» TASK STATEMENT
Every line below that includes "numObj" counts toward the total. Report that total alone.
....
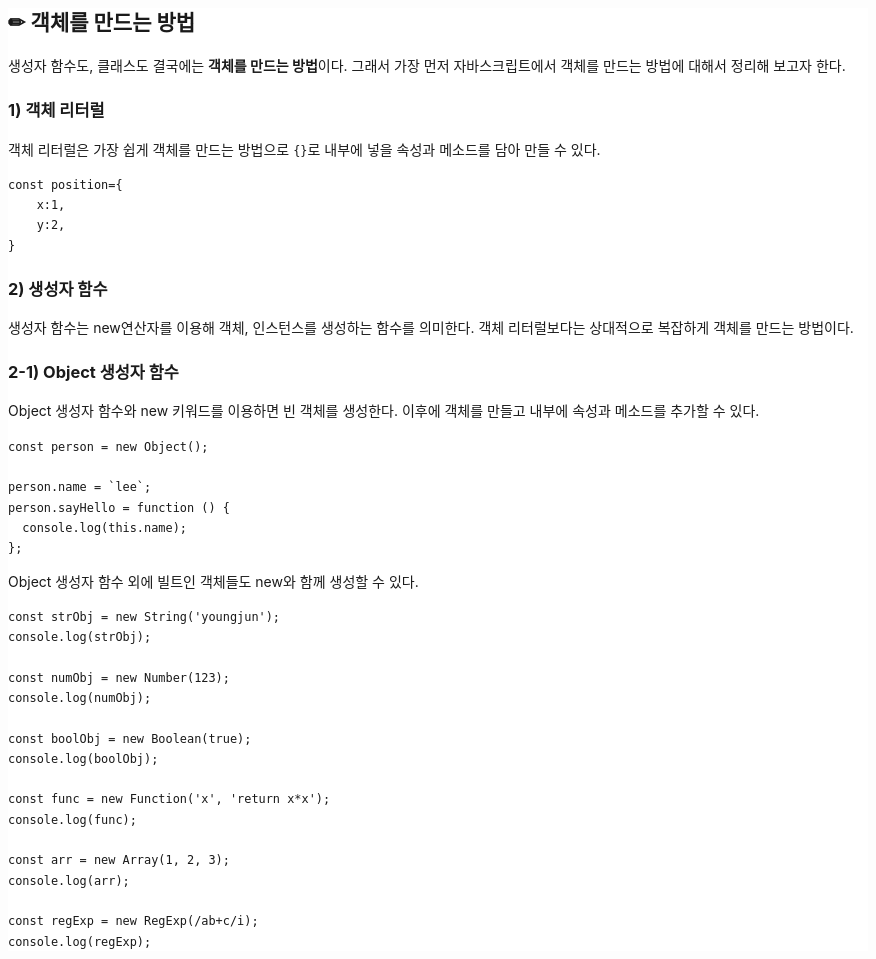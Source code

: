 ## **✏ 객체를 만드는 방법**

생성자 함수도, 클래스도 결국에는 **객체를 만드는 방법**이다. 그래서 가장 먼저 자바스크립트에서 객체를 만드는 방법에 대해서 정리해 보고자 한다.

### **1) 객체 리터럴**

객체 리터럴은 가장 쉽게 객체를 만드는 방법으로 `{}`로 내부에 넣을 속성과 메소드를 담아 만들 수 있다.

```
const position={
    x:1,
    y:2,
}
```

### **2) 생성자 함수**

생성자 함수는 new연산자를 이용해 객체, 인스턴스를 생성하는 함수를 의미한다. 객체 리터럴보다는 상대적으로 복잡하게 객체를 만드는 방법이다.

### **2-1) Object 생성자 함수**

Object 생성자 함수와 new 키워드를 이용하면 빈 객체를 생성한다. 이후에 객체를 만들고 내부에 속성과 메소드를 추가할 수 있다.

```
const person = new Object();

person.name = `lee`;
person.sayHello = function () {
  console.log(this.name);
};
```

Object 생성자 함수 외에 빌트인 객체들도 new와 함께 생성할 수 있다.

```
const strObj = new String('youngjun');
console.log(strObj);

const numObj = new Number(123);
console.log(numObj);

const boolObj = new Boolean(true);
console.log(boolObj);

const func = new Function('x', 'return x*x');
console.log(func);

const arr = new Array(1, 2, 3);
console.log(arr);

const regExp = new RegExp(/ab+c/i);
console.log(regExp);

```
....
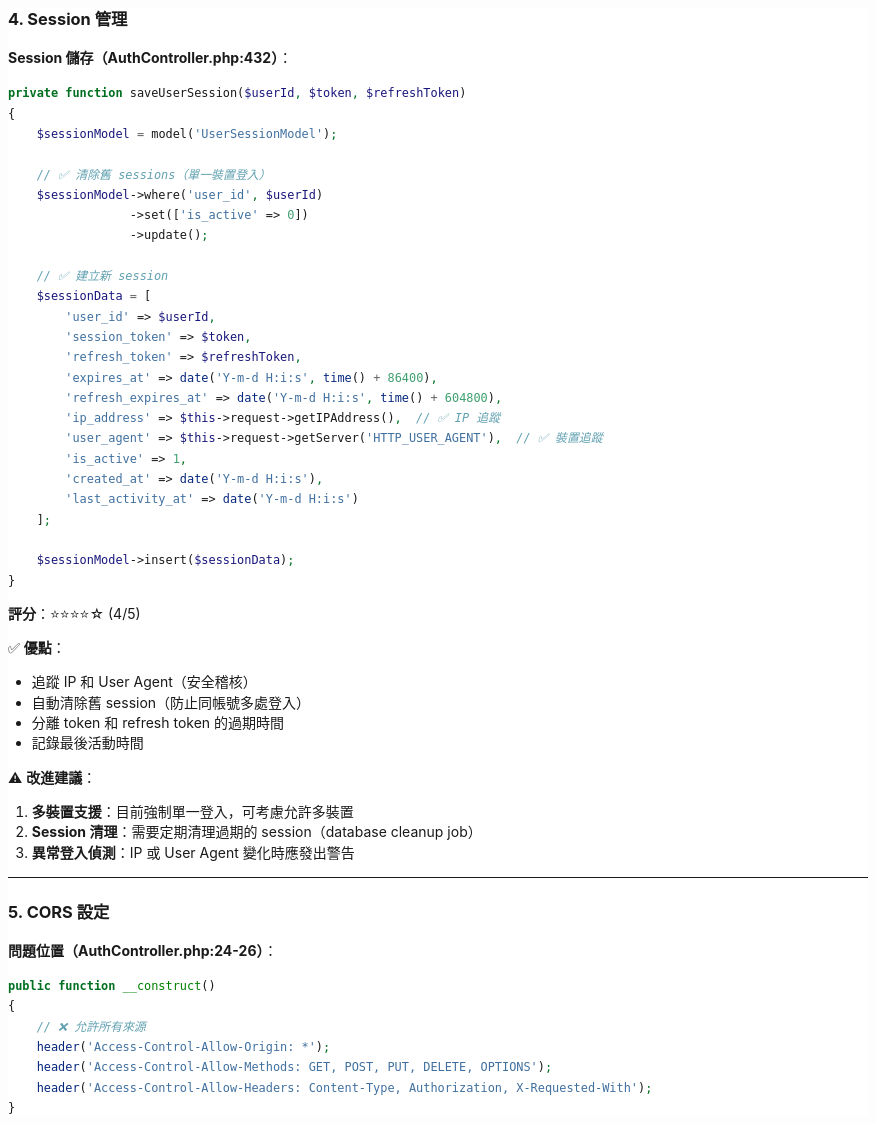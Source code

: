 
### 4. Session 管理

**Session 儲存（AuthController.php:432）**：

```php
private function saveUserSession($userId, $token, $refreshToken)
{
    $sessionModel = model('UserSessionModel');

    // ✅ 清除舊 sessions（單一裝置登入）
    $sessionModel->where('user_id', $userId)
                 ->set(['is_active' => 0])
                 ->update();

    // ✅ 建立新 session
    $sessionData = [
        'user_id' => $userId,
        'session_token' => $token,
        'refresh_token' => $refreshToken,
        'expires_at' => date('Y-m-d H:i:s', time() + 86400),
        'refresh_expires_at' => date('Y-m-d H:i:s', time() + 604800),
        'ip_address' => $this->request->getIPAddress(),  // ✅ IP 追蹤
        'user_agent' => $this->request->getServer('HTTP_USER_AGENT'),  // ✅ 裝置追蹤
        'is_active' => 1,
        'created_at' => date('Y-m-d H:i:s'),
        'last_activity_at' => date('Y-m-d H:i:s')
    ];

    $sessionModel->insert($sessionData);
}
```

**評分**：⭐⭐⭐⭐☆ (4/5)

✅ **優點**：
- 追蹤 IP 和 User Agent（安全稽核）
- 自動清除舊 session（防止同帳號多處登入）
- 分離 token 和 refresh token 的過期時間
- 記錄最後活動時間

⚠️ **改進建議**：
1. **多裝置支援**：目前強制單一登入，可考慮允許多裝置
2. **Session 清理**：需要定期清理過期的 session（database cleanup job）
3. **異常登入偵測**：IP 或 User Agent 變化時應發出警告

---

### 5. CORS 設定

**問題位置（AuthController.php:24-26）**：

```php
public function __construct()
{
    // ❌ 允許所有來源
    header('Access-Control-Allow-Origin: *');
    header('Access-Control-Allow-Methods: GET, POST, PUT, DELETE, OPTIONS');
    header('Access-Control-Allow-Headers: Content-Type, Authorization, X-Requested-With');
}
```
....
» EXERCISE RESULT
2